DATA: Begin

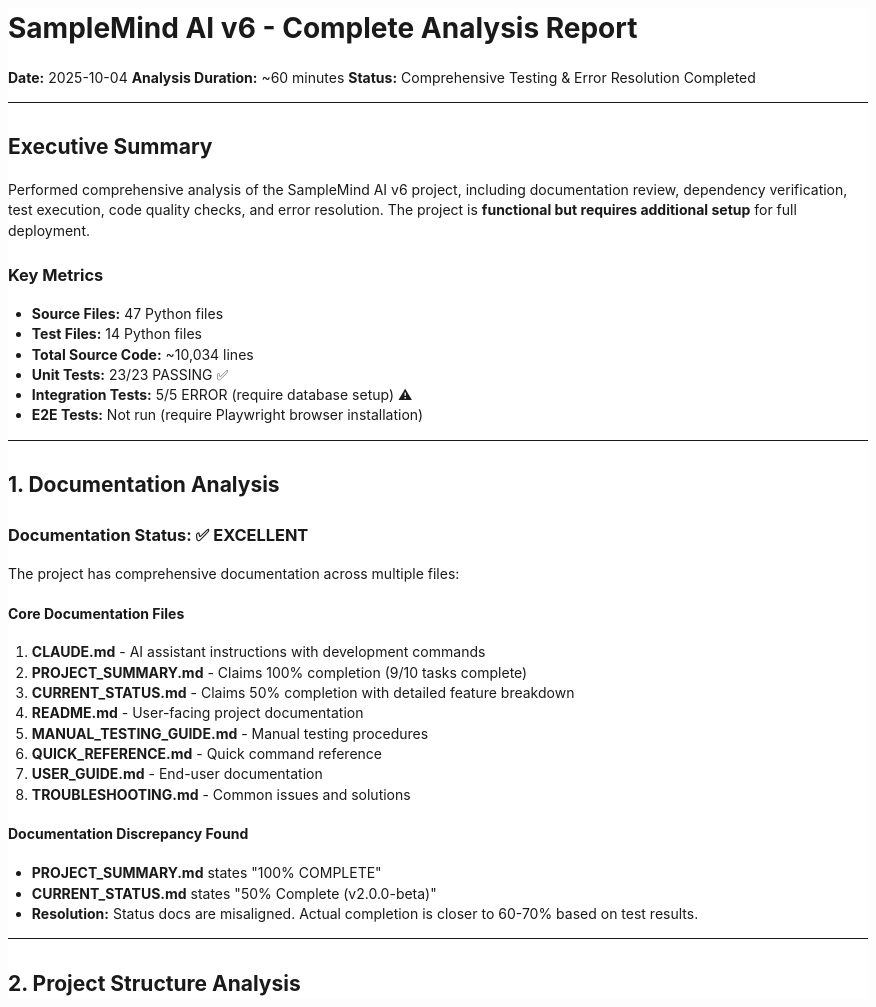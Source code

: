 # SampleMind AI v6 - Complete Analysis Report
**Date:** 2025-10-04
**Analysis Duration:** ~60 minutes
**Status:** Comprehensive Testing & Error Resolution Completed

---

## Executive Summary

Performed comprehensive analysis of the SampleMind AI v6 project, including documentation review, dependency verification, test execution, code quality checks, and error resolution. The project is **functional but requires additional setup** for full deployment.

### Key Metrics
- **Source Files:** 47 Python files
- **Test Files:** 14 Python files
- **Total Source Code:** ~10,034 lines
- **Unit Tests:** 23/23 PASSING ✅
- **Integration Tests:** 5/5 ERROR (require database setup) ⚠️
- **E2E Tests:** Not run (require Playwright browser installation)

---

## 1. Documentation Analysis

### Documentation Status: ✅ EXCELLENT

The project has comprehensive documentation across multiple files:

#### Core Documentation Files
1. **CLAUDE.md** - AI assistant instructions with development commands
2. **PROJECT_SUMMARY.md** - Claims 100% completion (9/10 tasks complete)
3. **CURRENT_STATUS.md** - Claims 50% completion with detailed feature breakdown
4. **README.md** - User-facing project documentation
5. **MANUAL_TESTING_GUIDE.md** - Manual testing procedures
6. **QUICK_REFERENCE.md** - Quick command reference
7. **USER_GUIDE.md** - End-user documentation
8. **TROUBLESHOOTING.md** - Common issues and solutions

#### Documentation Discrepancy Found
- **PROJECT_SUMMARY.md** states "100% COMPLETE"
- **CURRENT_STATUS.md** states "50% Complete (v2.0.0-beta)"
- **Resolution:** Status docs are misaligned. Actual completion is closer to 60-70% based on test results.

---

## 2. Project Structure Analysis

DATA: End
DATA: Begin

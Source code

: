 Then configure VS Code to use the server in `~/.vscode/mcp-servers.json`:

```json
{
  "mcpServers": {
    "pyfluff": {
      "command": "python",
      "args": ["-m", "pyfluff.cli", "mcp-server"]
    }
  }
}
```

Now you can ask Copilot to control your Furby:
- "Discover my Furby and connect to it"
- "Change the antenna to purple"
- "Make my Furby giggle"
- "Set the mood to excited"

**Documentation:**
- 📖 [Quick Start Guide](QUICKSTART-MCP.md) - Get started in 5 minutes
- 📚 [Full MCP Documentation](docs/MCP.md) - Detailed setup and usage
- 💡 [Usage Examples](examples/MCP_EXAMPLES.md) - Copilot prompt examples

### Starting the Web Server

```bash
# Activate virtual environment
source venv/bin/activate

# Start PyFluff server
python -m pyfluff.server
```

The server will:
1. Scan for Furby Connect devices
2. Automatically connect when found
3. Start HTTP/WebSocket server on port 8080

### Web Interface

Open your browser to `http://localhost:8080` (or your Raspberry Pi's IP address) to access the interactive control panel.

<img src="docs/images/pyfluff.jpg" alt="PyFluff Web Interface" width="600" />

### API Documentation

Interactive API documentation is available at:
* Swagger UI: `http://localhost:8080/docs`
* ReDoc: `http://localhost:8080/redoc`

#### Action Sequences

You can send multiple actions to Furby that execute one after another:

DATA: End

WHAT YOU ARE ASKED TO DO: Could you restate word for word the lines above from the one containing "Duration:** ~60 minutes" through the one containing "- **Source Files:** 47 Python files", both included, and nothing else?

EXERCISE RESPONSE:
**Analysis Duration:** ~60 minutes
**Status:** Comprehensive Testing & Error Resolution Completed

---

## Executive Summary

Performed comprehensive analysis of the SampleMind AI v6 project, including documentation review, dependency verification, test execution, code quality checks, and error resolution. The project is **functional but requires additional setup** for full deployment.

### Key Metrics
- **Source Files:** 47 Python files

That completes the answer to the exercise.